• THE INPUT
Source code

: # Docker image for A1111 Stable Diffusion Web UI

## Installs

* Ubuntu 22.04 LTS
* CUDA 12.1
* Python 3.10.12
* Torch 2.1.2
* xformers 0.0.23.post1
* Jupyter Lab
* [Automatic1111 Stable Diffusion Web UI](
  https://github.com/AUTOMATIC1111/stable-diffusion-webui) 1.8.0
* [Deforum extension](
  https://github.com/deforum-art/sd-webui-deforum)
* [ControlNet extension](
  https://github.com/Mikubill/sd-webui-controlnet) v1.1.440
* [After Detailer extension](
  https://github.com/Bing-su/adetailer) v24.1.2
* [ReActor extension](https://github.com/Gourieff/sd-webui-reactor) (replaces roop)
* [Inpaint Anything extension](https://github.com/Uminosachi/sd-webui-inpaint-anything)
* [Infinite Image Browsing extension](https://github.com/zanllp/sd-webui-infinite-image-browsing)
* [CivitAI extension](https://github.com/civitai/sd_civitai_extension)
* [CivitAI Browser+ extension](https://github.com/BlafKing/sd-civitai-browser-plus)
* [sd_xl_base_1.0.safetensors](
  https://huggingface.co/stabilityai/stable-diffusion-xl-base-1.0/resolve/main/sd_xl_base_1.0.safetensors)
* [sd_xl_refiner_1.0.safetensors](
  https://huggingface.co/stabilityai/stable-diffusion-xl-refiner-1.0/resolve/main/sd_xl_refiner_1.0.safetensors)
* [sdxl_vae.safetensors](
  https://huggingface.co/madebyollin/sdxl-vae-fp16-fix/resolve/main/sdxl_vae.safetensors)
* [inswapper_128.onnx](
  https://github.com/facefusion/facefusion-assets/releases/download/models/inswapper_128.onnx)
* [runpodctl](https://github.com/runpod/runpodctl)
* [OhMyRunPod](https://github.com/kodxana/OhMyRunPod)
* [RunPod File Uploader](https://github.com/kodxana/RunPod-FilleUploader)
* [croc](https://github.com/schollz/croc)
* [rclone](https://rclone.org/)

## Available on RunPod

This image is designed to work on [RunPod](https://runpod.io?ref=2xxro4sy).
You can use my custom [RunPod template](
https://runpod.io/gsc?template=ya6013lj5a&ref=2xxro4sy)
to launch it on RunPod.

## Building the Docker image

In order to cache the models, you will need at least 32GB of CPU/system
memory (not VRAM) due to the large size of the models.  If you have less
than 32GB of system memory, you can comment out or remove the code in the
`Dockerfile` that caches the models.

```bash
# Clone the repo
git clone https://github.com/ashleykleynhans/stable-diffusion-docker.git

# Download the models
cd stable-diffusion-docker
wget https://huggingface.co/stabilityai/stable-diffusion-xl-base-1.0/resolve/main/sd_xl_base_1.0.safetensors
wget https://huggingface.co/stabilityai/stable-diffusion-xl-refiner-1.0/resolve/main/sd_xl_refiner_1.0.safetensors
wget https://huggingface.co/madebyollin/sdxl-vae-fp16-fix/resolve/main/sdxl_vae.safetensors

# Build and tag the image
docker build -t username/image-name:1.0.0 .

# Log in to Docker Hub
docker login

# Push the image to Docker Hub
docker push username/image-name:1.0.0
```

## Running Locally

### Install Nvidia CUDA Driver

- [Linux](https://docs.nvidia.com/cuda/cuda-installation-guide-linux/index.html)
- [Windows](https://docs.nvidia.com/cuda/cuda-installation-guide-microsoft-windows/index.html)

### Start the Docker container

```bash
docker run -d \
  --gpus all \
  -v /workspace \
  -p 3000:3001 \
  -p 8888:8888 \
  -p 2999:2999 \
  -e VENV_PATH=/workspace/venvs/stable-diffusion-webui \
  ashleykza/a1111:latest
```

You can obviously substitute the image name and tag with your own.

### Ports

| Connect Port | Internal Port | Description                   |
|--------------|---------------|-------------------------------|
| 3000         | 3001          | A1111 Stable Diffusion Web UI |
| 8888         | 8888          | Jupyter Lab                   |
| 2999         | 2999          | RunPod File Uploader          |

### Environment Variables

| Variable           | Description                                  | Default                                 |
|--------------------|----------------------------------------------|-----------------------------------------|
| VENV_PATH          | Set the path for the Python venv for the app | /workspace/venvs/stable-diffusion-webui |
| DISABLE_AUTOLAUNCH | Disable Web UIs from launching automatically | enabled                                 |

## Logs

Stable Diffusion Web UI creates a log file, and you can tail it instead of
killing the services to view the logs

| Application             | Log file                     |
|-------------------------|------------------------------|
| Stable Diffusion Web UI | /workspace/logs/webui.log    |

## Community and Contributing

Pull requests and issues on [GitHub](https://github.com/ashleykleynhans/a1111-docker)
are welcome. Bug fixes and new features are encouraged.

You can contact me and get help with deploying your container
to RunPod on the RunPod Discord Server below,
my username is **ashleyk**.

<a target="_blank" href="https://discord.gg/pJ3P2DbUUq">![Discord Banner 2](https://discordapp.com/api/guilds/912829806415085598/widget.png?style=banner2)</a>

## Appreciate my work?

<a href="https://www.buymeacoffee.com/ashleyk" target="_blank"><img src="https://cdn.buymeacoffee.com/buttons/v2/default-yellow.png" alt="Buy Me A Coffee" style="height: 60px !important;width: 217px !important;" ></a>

• WORK REQUIRED
Filter the listing above so that only lines holding the word "models" remain, and report those lines.

• ANSWER AREA
  https://github.com/facefusion/facefusion-assets/releases/download/models/inswapper_128.onnx)
In order to cache the models, you will need at least 32GB of CPU/system
memory (not VRAM) due to the large size of the models.  If you have less
`Dockerfile` that caches the models.
# Download the models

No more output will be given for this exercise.